Monday, March 9, 2009

EnCap saga continues

NORTH ARLINGTON – The borough and the proposed developer of a massive meadowlands project went to court on Monday, March 2 but did not start until March 3, because of the snowstorm.
Judge Jonathan Harris in Bergen County Superior Court heard the trial between the borough and various Cherokee Investment Partner entities – those with the notorious EnCap Company.
At issue was whether the original developer’s agreement between the previous borough administration and EnCap, and its parent company, Cherokee Investment Partners, is valid.
The borough’s position is that the agreement is invalid because EnCap failed to meet specific requirements to demonstrate it could fund the “Arlington Valley” project in the meadowlands on the eastern border of the municipality. The project was to include more than 1,600 housing units and at least 50,000 square feet of commercial space on 115 industrial acres below Schuyler Avenue.
Borough Attorney Anthony D’Elia, who represented the borough, said Encap has never demonstrated that it had the financing to complete the project and wants to tie up vast amounts of property to keep other entities from developing it.
D’Elia said that since the state denied EnCap’s request in November 2006 to give the company $100 million in financing against future tax revenue from the Arlington Valley project, the developer has failed to show it has financing for the project.
“EnCap has put the borough through all manner of turmoil and expense, and still cannot demonstrate it has the funding to undertake this mammoth project. We think this project is dead and the borough should be allowed to move forward with its own redevelopment plans,” D’Elia said.
EnCap’s North Arlington project, Phase II, is part of a massive meadowlands project, which included 785 acres of landfills in Lyndhurst and Rutherford. Phase I would change the area into a golfer's paradise but since EnCap subsidiaries filed for bankruptcy last year, that too is out of the picture.
A bankruptcy judge ruled earlier this month that EnCap has failed to demonstrate the financial ability to complete the project.
D’Elia said EnCap was depending on state funding for its project, but the (Gov.) Corzine administration said the project was too risky to finance with taxpayer money. State financing that was a loan against future revenues from the development was part of the April 2006 agreement between EnCap and the administration of former Mayor Russell Pitman.
After investing $200 million in the project, the state quashed EnCap altogether.

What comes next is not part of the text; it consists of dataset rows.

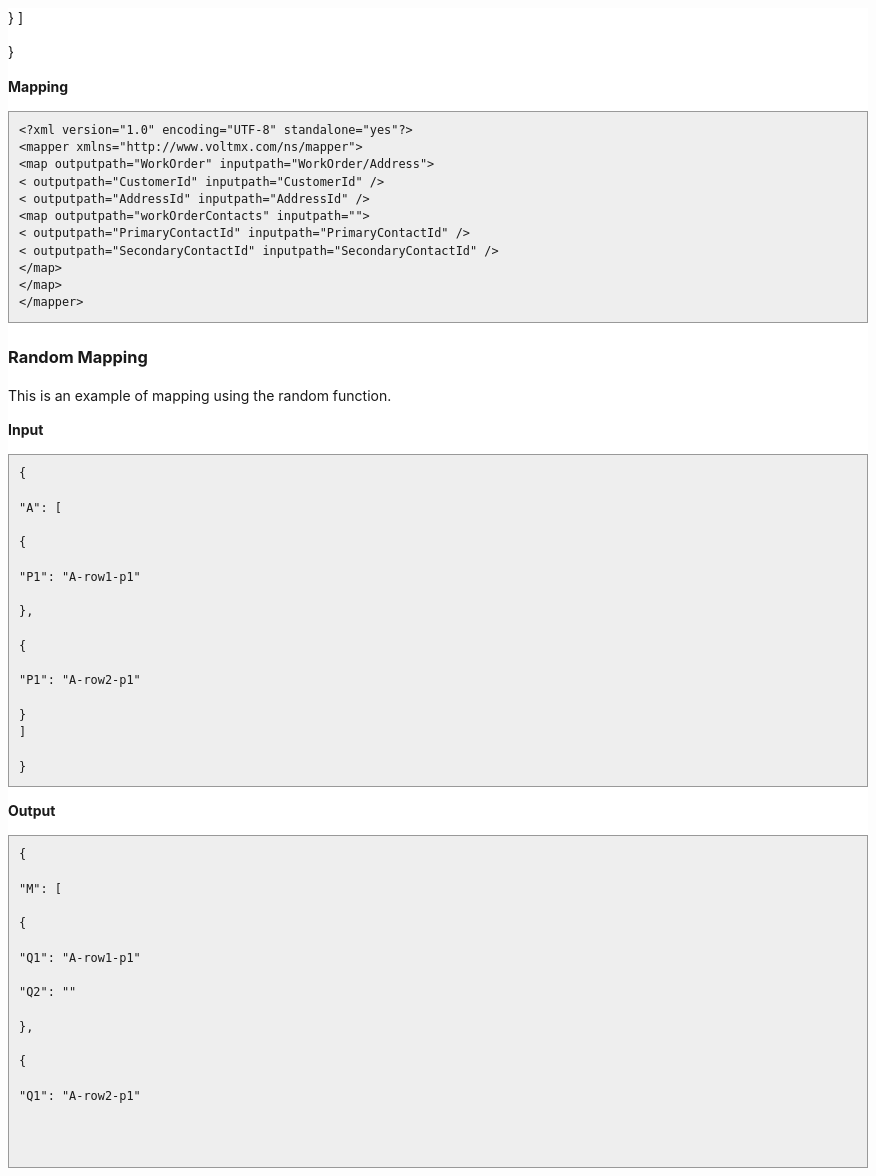 }
]

}</code></pre>

<b>Mapping</b>

<pre><code style="display:block;background-color:#eee;border:1px solid #999;padding:10px;">&lt;?xml version="1.0" encoding="UTF-8" standalone="yes"?&gt;
&lt;mapper xmlns="http://www.voltmx.com/ns/mapper"&gt;
&lt;map outputpath="WorkOrder" inputpath="WorkOrder/Address"&gt;
&lt; outputpath="CustomerId" inputpath="CustomerId" /&gt;
&lt; outputpath="AddressId" inputpath="AddressId" /&gt;
&lt;map outputpath="workOrderContacts" inputpath=""&gt;
&lt; outputpath="PrimaryContactId" inputpath="PrimaryContactId" /&gt;
&lt; outputpath="SecondaryContactId" inputpath="SecondaryContactId" /&gt;
&lt;/map&gt;
&lt;/map&gt;
&lt;/mapper&gt;</code></pre>

<h3 id="Random_Mapping">Random Mapping</h3>

This is an example of mapping using the random function.

<b>Input</b>

<pre><code style="display:block;background-color:#eee;border:1px solid #999;padding:10px;">{

"A": [

{

"P1": "A-row1-p1"

},

{

"P1": "A-row2-p1"

}
]

}</code></pre>

<b>Output</b>

<pre><code style="display:block;background-color:#eee;border:1px solid #999;padding:10px;">{

"M": [

{

"Q1": "A-row1-p1"

"Q2": ""

},

{

"Q1": "A-row2-p1"
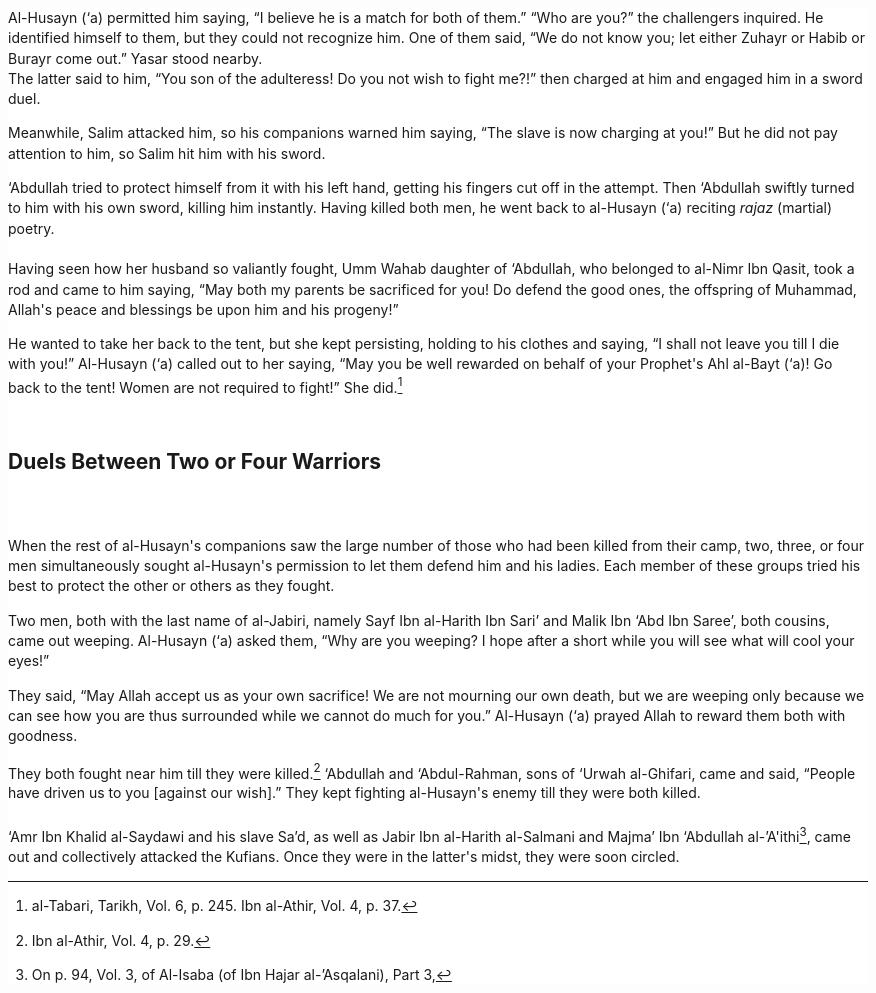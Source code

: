 Al-Husayn (‘a) permitted him saying, “I believe he is a match for both
of them.” “Who are you?” the challengers inquired. He identified himself
to them, but they could not recognize him. One of them said, “We do not
know you; let either Zuhayr or Habib or Burayr come out.” Yasar stood
nearby.  
 The latter said to him, “You son of the adulteress! Do you not wish to
fight me?!” then charged at him and engaged him in a sword duel.

Meanwhile, Salim attacked him, so his companions warned him saying, “The
slave is now charging at you!” But he did not pay attention to him, so
Salim hit him with his sword.

‘Abdullah tried to protect himself from it with his left hand, getting
his fingers cut off in the attempt. Then ‘Abdullah swiftly turned to him
with his own sword, killing him instantly. Having killed both men, he
went back to al-Husayn (‘a) reciting *rajaz* (martial) poetry.  
    
 Having seen how her husband so valiantly fought, Umm Wahab daughter of
‘Abdullah, who belonged to al-Nimr Ibn Qasit, took a rod and came to him
saying, “May both my parents be sacrificed for you! Do defend the good
ones, the offspring of Muhammad, Allah's peace and blessings be upon him
and his progeny!”

He wanted to take her back to the tent, but she kept persisting, holding
to his clothes and saying, “I shall not leave you till I die with you!”
Al-Husayn (‘a) called out to her saying, “May you be well rewarded on
behalf of your Prophet's Ahl al-Bayt (‘a)! Go back to the tent! Women
are not required to fight!” She did.[^6]  
  

Duels Between Two or Four Warriors
----------------------------------

   
    
 When the rest of al-Husayn's companions saw the large number of those
who had been killed from their camp, two, three, or four men
simultaneously sought al-Husayn's permission to let them defend him and
his ladies. Each member of these groups tried his best to protect the
other or others as they fought.

Two men, both with the last name of al-Jabiri, namely Sayf Ibn al-Harith
Ibn Sari’ and Malik Ibn ‘Abd Ibn Saree’, both cousins, came out weeping.
Al-Husayn (‘a) asked them, “Why are you weeping? I hope after a short
while you will see what will cool your eyes!”

They said, “May Allah accept us as your own sacrifice! We are not
mourning our own death, but we are weeping only because we can see how
you are thus surrounded while we cannot do much for you.” Al-Husayn (‘a)
prayed Allah to reward them both with goodness.

They both fought near him till they were killed.[^7] ‘Abdullah and
‘Abdul-Rahman, sons of ‘Urwah al-Ghifari, came and said, “People have
driven us to you [against our wish].” They kept fighting al-Husayn's
enemy till they were both killed.  
    
 ‘Amr Ibn Khalid al-Saydawi and his slave Sa’d, as well as Jabir Ibn
al-Harith al-Salmani and Majma’ Ibn ‘Abdullah al-’A'ithi[^8], came out
and collectively attacked the Kufians. Once they were in the latter's
midst, they were soon circled.


[^1]: al-Maqrizi, Khutat, Vol. 2, p. 287.
[^2]: ’Abdullah Nur-Allah al-Bahrani, Maqtal al-’Awalim, p. 84.
[^3]: Ibn Nama, Al-Luhuf, p. 56.
[^4]: al-Majlisi, Bihar al-Anwar, where Muhammad Ibn Abu Talib is
[^5]: Excerpted from a poem by the authority Shaikh Muhammad Husayn
[^6]: al-Tabari, Tarikh, Vol. 6, p. 245. Ibn al-Athir, Vol. 4, p. 37.
[^7]: Ibn al-Athir, Vol. 4, p. 29.
[^8]: On p. 94, Vol. 3, of Al-Isaba (of Ibn Hajar al-’Asqalani), Part 3,
[^9]: al-Tabari, Tarikh, Vol. 6, p. 255.
[^10]: Ibn Nama, Al-Luhuf, p. 57.
[^11]: Al-Hada’iq al-Wardiyya, a manuscript.
[^12]: al-Tabari, Tarikh, Vol. 6, p. 249.
[^13]: Ibn al-Athir, Al-Kamil, Vol. 4, p. 27.
[^14]: Ibn Kathir, Al-Bidaya, Vol. 8, p. 182.
[^15]: al-Tabari, Tarikh, Vol. 6, p. 249.
[^16]: Ibn Shahr Ashub, Al-Manaqib, Vol. 2, p. 217.
[^17]: This is how it is recorded by Ibn al-Athir. On p. 13, Vol. 2, of
[^18]: al-Tabari, Tarikh, Vol. 6, p. 251. Ahmad, Musnad, Vol. 2, p. 100
[^19]: Radiyy ad-Din al-Qazwini, Tazallum al-Zahra’, p. 113.
[^20]: al-Tabari, Tarikh, Vol. 6, p. 251. This incident is abridged when
[^21]: Ibid., Vol. 6, p. 251.
[^22]: al-Tabarsi, I’lam al-Wara, p. 145. Ibn al-Athir, Vol. 4, p. 28.
[^23]: Ibn al-Athir, Vol. 4, p. 28. al-Khawarizmi, Maqtal al-Husayn,
[^24]: al-Tabari, Tarikh, Vol. 6, p. 255.
[^25]: as-Saduq, Al-Amali, p. 17, majlis 30. According to Thakhirat
[^26]: According to p. 373 of Ibn Hazm's book Jamharat Ansab al-’Arab,
[^27]: According to p. 247, Vol. 1, of Al-Wasa'il, chapter 41, which
[^28]: al-Khawarizmi, Maqtal al-Husayn, Vol. 2, p. 17.
[^29]: Ibn al-Athir, Vol. 4, p. 29. al-Tabari, Tarikh, Vol. 6, p. 251.
[^30]: al-Tabari, Tarikh, Vol. 6, p. 252. Al-Bidaya, Vol. 8, p. 183.
[^31]: al-Tabari, Tarikh, Vol. 6, pp. 248 and 250.
[^32]: Ibn Shahr Ashub, Manaqib, Vol. 2, p. 217 (Iranian edition).
[^33]: This text is quoted from p. 118 of Tazallum al-Zahra’ of Radiyy
[^34]: ’Abdullah Nur-Allah al-Bahrani, Maqtal al-’Awalim, p. 85.
[^35]: ’Ali Ibn Muhammad al-Fattal al-Naishapuri, Rawdat al-Wa’izin, p.
[^36]: ’Abdullah Nur-Allah al-Bahrani, Maqtal al-’Awalim, p. 88.
[^37]: Ibn Nama, Muthir al-Ahzan, p. 44.
[^38]: This poem was composed by the authority Sayyid Muhammad son of
[^39]: ’Abdullah Nur-Allah al-Bahrani, Maqtal al-’Awalim, p. 88.
[^40]: Thakhirat al-Darayn, p. 178.
[^41]: Ibn Nama, Al-Luhuf, p. 62.
[^42]: Sayyid Kaďim al-Ha’iri, Asrar al-Shahada, p. 175.
[^43]: Ibn Nama, Muthir al-Ahzan, p. 34.
[^44]: al-Tabari, Tarikh, Vol. 6, p. 255.
[^45]: ’Abdullah Nur-Allah al-Bahrani, Maqtal al-’Awalim, p. 85.
[^46]: al-Tabari, Tarikh, Vol. 6, p. 253. al-Khawarizmi, Vol. 2, p. 20.
[^47]: According to p. 345 of Ibn Hazm's book Ansab al-’Arab, he was a
[^48]: ’Abdullah Nur-Allah al-Bahrani, Maqtal al-’Awalim, p. 88.
[^49]: Ibn al-Athir, Vol. 4, p. 27
[^50]: al-Tabari, Tarikh, Vol. 6, p. 252. Ibn al-Athir, Al-Kamil, Vol.
[^51]: ’Abdullah Nur-Allah al-Bahrani, Maqtal al-’Awalim, p. 90. On p.
[^52]: al-Khawarizmi, Maqtal al-Husayn, Vol. 2, p. 21.
[^53]: al-Tabari, Tarikh, Vol. 6, p. 253.
[^54]: Ibn Kathir, Al-Bidaya, Vol. 8, p. 84. al-Tabari, Tarikh, Vol. 6,
[^55]: ’Abdullah Nur-Allah al-Bahrani, Maqtal al-’Awalim, p. 91. Ibsar
[^56]: Thakhirat al-Darayn, p. 366.
[^57]: According to p. 247, Vol. 6, of al-Tabari's Tarikh, he belonged
[^58]: In Taj al-’Arus and under the word “lawth,” his name is given as
[^59]: al-Tabari, Tarikh, Vol. 6, p. 248.
[^60]: al-Tabari, Tarikh, Vol. 6, p. 254.
[^61]: According to p. 145 of al-Tabarsi’s book I’lam al-Wara, his name
[^62]: al-Tabari, Tarikh, Vol. 6, p. 254.
[^63]: On p. 239, Vol. 6, of al-Tabari's Tarikh, his name exists as
[^64]: Ibn Nama, Muthir al-Ahzan, p. 33 (Iranian edition). Ibn Nama,
[^65]: ’Abdullah Nur-Allah al-Bahrani, Maqtal al-’Awalim, p. 88.
[^66]: Thakhirat al-Darayn, p. 208. In his book Muthir al-Ahzan, Ibn
[^67]: This is recorded by both Ibn Shahr Ashub on p. 219, Vol. 3, of
[^68]: al-Majlisi, Bihar al-Anwar, Vol. 10, p. 198. al-Khawarizmi,
[^69]: al-Majlisi, Bihar al-Anwar, Vol. 10, p. 198, where al-Ha’iri's
[^70]: al-Hamdani, Al-Iklil, Vol. 10, p. 103.
[^71]: Al-Hada’iq al-Wardiyya (a manuscript). Its text agrees with what
[^72]: Al-Hujjah Sayyid Muhammad Husayn al-Kishwan, may Allah have mercy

“Once the state refused to back EnCap, the company has struggled, and the borough has been in redevelopment Limbo,” D’Elia said. “Our position is that it is time to allow North Arlington to move on and chart its own redevelopment course.
Current Mayor Peter Massa, along with Steve Tanelli, was both council members in 2006 and had refused to sign the redevelopment agreement with EnCap.
Massa and Tanelli called for reviews of the redeveloper’s agreement, saying that the tax revenue predictions and home sales prognostications in the developer’s agreement were highly suspect and that the agreement could place the borough in long-term financial trouble if projects were unfulfilled.
Because both men testified in the trial, they cannot comment directly on the case, but Mayor Massa maintains that his top concern is for the community, not the developers.
“Steve Tanelli and I have maintained from the outset that the agreement with EnCap needed a more detailed and independent study to determine its true impact on the residents,” Massa said.
Tanelli stated that the final copy of the 280-page developer’s agreement, “was thrown on my desk a day or two before the council was to vote on it. I was not going to vote for such a complicated agreement without knowing what was in the document. I think it would have been irresponsible for me to do that.”
A big part of the EnCap plan is dependent on the borough declaring eminent domain against the private property owners along Porete Avenue, which is an industrial stretch of road off the Belleville Turnpike. Eminent domain is the government’s power to condemn private property.
The reluctance of the borough to condemn the Porete properties has been a major point of contention between the developer and the borough.
According to D’Elia, EnCap was supposed to deposit $20 million in an eminent domain escrow fund to pay for the condemnation and purchase of the Porete Avenue properties but they did not. The developer also reneged on soil samples they were supposed to take to determine the extent of the environmental cleanup necessary along Porete Avenue.
“EnCap did not live up to its agreement and just demanded that the council, start condemning private property,” D’Elia said. “This mayor and council said hold on, let’s look at this agreement closely and let’s see if EnCap is meeting its obligations – which are not the case.”
The borough is being sued by the Cherokee Investment Partners for breaking the agreement signed back in 2006 and during the first day of the trial they told Judge Harris that they wanted to end the partnership with the borough since they are not in accord with their piece of EnCap project, according to reports. They did tell Judge Harris that they wanted the $39 million back that they spent on planning and engineering.
The trial extended into the end of the week. Harris will make his decision on the case later.